▸ **What you should do**:
Show me each line of the listing below where the word "Updating" appears.

▸ **Raw data**:
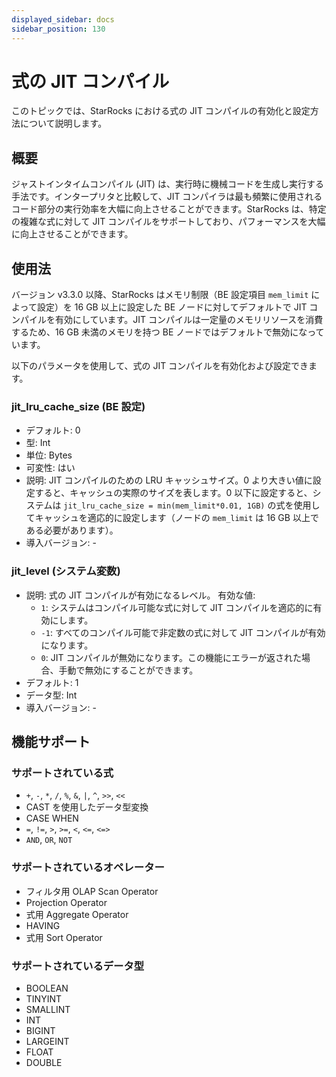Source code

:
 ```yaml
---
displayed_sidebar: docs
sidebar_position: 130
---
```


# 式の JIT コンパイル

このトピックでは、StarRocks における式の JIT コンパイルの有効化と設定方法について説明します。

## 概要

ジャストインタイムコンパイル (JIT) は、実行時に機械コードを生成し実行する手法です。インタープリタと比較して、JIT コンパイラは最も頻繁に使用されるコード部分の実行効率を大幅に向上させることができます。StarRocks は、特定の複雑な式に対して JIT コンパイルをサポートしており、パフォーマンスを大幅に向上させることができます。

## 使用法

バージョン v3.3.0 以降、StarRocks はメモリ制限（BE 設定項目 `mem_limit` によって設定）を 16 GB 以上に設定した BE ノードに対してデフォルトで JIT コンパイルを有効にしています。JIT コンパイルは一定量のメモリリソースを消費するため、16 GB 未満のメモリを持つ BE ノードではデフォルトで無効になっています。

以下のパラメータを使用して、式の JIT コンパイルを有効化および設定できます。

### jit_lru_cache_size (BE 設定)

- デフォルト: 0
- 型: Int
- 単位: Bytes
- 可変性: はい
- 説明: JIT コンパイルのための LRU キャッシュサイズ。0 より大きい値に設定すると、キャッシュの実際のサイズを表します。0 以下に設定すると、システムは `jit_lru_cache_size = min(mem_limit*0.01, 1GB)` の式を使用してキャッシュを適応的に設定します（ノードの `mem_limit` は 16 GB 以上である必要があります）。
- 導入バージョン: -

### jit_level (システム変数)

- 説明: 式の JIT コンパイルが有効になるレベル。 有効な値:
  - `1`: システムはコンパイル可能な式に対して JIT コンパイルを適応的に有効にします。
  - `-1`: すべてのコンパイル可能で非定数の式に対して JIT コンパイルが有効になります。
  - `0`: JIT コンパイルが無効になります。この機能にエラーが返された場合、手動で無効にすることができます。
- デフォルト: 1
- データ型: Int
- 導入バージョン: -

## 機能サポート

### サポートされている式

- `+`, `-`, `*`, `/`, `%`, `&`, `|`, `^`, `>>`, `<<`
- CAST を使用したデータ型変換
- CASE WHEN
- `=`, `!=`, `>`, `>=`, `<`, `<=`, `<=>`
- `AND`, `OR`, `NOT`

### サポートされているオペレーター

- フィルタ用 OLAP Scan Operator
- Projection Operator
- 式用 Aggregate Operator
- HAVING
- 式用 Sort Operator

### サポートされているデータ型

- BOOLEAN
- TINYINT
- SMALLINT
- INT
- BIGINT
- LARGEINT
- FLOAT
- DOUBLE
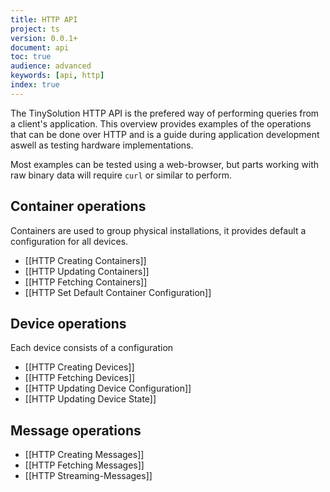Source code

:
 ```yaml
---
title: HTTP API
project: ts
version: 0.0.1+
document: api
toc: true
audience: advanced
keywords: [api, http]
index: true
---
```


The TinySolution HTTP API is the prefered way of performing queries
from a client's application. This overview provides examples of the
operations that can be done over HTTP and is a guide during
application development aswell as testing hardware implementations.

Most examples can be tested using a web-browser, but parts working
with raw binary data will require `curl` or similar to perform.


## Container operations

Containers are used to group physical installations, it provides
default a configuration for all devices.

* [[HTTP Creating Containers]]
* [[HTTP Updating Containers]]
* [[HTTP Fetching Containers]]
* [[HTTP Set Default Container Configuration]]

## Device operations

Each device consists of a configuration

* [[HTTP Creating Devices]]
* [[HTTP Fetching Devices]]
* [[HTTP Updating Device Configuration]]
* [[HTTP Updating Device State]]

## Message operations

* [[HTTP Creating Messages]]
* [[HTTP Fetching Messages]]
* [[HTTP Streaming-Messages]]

▸ **Answer space**:
* [[HTTP Updating Containers]]
* [[HTTP Updating Device Configuration]]
* [[HTTP Updating Device State]]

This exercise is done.